Преемник (Дяченко) - страница 64

Отец и мать кружились в плотном, почти осязаемом облаке; маленькому Луару казалось, что это облако пахнет, что у него дурманящий запах пыльцы… Он лежал и смотрел в голубое небо, украшенное склонённым стебельком и жёлто-зелёной гусеницей на его вершине. Ему представлялось, что гусеница — пряжка на небесном платье…

А потом сквозь стену трав протянулись две руки — одна тонкая, белая, с прозрачными ниточками вен, другая жёсткая, сильная, загорелая; одна рука легла Луару на лоб, другая деловито почесала его за ухом.

Отец и мать, оказывается, держали в зубах каждый по травинке. Не говоря ни слова, Луар сорвал пушистую метёлочку и тоже сунул в рот…

Облако накрыло и его тоже. Будто одеялом…

Они лежали в траве, и подушкой Луару служило плечо матери, а ложем — спина отца.

Бесконечная песня кузнечиков и чей-то заблудившийся поросёнок на краю поляны…

И небо.


…Луар поднял глаза. Вместо облаков был высокий сводчатый потолок. На потолке снова лежали тени — его и отца…

Отца. Мир не излечился, мир вывихнулся окончательно — и утвердился в этом противоестественном положении.

Чтобы не свихнуться вслед за ним, Луар снова увидел себя со стороны. И подумал, что хорошо бы умереть. Упасть лицом в ковёр…

Но тот же отстранённый холодный рассудок подсказал ему, что он не умрёт. От этого не умирают.

— Как ты узнал? — услышал он собственный мёртвый голос. Голос со стороны.

Его собеседник молчал. Кстати, подумал отстранённый Луар. Как мне его теперь звать? Просто Эгерт? Господин Эгерт?

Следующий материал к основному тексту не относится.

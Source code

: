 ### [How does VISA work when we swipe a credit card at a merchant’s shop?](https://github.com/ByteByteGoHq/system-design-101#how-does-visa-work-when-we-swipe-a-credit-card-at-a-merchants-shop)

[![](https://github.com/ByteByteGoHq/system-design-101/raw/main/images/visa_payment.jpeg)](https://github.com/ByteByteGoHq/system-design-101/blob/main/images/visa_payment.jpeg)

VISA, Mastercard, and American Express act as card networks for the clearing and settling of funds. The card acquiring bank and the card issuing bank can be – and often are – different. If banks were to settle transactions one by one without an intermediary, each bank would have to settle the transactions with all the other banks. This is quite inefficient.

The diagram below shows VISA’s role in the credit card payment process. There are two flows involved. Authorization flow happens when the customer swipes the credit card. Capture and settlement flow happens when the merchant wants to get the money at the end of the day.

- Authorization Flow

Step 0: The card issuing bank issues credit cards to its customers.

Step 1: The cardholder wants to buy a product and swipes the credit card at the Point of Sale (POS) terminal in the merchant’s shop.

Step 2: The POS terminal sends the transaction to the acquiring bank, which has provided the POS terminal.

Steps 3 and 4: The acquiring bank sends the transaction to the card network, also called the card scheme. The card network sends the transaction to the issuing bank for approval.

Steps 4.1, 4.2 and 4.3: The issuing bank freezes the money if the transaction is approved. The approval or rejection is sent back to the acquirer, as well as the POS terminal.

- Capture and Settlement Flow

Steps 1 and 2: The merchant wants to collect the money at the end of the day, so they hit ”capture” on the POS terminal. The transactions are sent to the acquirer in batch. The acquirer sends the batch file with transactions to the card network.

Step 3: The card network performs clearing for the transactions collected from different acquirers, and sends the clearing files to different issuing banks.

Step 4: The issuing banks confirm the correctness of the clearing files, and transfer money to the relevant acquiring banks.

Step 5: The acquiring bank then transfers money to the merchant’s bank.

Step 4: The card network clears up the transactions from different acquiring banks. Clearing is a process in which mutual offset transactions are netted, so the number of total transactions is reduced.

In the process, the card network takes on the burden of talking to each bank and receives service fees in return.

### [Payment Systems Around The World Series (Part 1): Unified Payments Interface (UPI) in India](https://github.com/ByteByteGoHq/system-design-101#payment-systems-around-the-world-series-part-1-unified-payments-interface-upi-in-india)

— Я похож на него? Да? Я похож?

— Я виноват, — глухо сказал тот, кто был Луаровым отцом. — Но… Я видеть тебя не могу, мальчик мой. Прости, Денёк… Я не могу.

* * *

С наступлением холодов мы перебрались на постоялый двор — в комнатушки под самой крышей, где скрипел прямо под маленьким окошком флюгер соседнего дома, стонали рассохшиеся половицы и сочно переругивались горничная с кухаркой. Местный конюх в первый же вечер полез Гезине под юбку; Флобастер препроводил его на задний двор, и присутствовавший при разбирательстве Муха сообщил с удовольствием, что «теперь надолго».

Конюх действительно надолго исчез с наших глаз, но конюх — это всего лишь конюх.

Мне было тяжелее. На меня положил глаз хозяин гостиницы.

Невысокий, щуплый, с острыми, как у кузнечика, коленками, лысоватый и хитроглазый хозяин проигнорировал прелести пышногрудой Гезины; я всё чаще ловила на себе лукавый, острый взгляд его маленьких чёрных глаз. Флобастер мрачнел, но молчал; я знала, что мы обязаны хозяину, он уступил нам комнаты за полцены и, следовательно, вправе ожидать от нас благодарности.